Бомбардировка Дрездена, фоном попавшая и в некоторые поздние, «прощальные» опусы Рихарда Штрауса тоже, ужаснула Гауптмана и подорвала здоровье так, что он уже не оправился и заболел…
…а вот Готтер его сумел соскочить с иглы искусства и [дальше спойлер] бросил куда подальше постановку «Гамлета» после генеральной репетиции, чтобы спасти здоровье и себя.
Сбежал с премьеры.
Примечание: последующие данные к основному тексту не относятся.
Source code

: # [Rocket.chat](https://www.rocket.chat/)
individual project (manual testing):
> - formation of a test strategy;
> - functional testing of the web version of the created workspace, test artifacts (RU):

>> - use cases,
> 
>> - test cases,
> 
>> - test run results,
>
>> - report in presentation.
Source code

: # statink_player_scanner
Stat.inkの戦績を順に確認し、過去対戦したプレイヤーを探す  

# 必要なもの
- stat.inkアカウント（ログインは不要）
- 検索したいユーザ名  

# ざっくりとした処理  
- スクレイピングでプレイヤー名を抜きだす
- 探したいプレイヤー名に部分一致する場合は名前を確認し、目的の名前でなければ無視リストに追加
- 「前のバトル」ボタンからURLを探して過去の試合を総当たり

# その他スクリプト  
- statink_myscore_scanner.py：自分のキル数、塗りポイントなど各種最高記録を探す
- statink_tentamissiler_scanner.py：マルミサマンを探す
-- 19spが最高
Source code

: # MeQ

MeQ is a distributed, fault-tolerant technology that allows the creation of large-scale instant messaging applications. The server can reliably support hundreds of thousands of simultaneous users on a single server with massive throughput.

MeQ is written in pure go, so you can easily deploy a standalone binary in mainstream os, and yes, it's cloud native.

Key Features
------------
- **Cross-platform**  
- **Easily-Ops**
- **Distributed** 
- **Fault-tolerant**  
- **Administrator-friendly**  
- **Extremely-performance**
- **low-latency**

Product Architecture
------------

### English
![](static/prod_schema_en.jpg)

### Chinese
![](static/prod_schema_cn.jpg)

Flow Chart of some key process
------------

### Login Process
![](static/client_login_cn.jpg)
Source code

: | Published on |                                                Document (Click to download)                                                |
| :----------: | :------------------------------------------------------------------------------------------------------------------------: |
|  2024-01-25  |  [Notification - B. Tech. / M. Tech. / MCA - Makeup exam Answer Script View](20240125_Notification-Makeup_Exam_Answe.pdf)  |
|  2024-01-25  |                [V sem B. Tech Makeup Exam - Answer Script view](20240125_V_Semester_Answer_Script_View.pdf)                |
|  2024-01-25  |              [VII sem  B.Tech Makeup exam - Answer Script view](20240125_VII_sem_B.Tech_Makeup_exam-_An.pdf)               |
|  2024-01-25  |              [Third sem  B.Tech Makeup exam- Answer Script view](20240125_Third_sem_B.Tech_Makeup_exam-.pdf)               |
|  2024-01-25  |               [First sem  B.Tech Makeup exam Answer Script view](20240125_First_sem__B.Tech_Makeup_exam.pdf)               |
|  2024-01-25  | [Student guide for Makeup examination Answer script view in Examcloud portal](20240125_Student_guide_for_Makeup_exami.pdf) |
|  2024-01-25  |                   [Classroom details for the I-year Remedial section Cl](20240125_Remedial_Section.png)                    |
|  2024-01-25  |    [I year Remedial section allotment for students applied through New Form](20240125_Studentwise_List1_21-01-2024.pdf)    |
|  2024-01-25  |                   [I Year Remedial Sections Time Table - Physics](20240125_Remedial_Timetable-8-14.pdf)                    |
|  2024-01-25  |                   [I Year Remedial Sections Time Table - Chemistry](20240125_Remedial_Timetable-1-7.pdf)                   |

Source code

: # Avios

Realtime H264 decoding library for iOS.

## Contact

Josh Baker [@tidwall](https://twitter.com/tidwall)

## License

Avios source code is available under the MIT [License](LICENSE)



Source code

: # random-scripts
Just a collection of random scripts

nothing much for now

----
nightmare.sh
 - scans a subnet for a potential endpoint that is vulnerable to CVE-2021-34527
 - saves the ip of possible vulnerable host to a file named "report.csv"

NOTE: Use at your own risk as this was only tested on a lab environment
Скрылся от призвания, гарантировавшего ему место интенданта в любом желанном придворном театре.
Побег засчитан.
Выдающийся драматургический опыт Гауптмана, помимо прочего снискавший ему Нобеля в 1912-м, позволяет нитевидному пульсу интриги сопровождать театроведческие выкладки, из-за чего книга его долго запрягает, но бросить её сложно.
Да и не нужно: выморочным и избыточным артефактам есть свой черед – «Вихрь призвания» важен межеумочным настроением человека, распятого обстоятельствами и подвешенного внутри непрозрачной ситуации, к разрешению пока не способной.
Никто, даже сам Готтер, не знает получится ли спектакль, сложится ли всё так, как надо, удастся ли угодить ли князю или же, вечно скучающий в инвалидной коляске, он только сделает вид, что «Гамлет» его удивил…
…война план покажет…
Кстати, о войне.
Есть у Гёте новелла «Разговоры немецких беженцев», точнее, это шесть новелл, объединённых рамой, подобно ренессансным сборникам, вроде «Декамерона»: четыре из них поэт заимствовал из старинных книг, одну сочинил сам, закончив подборку «Сказкой» – «волшебной фантастики художественной “искусственной сказки” (весьма отличной от простодушно-народной)», как писал Николай Вильмонт в комментариях к голубому десятитомнику.
«В те злосчастные дни, что имели столь печальные последствия для Германии, для Европы, да и всего остального мира, – когда в наше отечество сквозь оплошно оставленный зазор вторглась французская армия, – некое знатное семейство покинуло свои владения в пограничной области и переправилось на другой берег Рейна, дабы спастись от притеснений, грозивших всем именитым людям, коим вменялось в преступление, что они благодарно чтут память предков и пользуются благами, каковые каждый заботливый отец хочет предоставить своим детям и внукам…» (6, 121)
Так что путешествовал не только Вильгельм Мейстер, но семейство барона фон Ц.: Мейстера мы имеем ввиду, а в уме держим ещё и «Разговоры немецких беженцев», небольшое, но дико симпатичное и, кстати, тоже не лишённое своего собственного театрального интереса.
Это сочинение, малозаметное публике, высоко ценят филологи, так как в «Разговорах немецких беженцев», написанных для Шиллера в 1794-м, «Гёте открыл для немцев эти два новых жанра, смело и вместе с тем бережно пересадив их с французской и итальянской почвы на почву отечественную. Поколения романтиков и позднейших немецких писателей – от Тика и Клейста до Шторма, Эбнер-Эшенбах и др. – пошли по этим двум путям, проложенным Гёте…» (6, 471)
Нужно ли говорить, что Рихард Штраус этот текст тоже очень высоко ценил?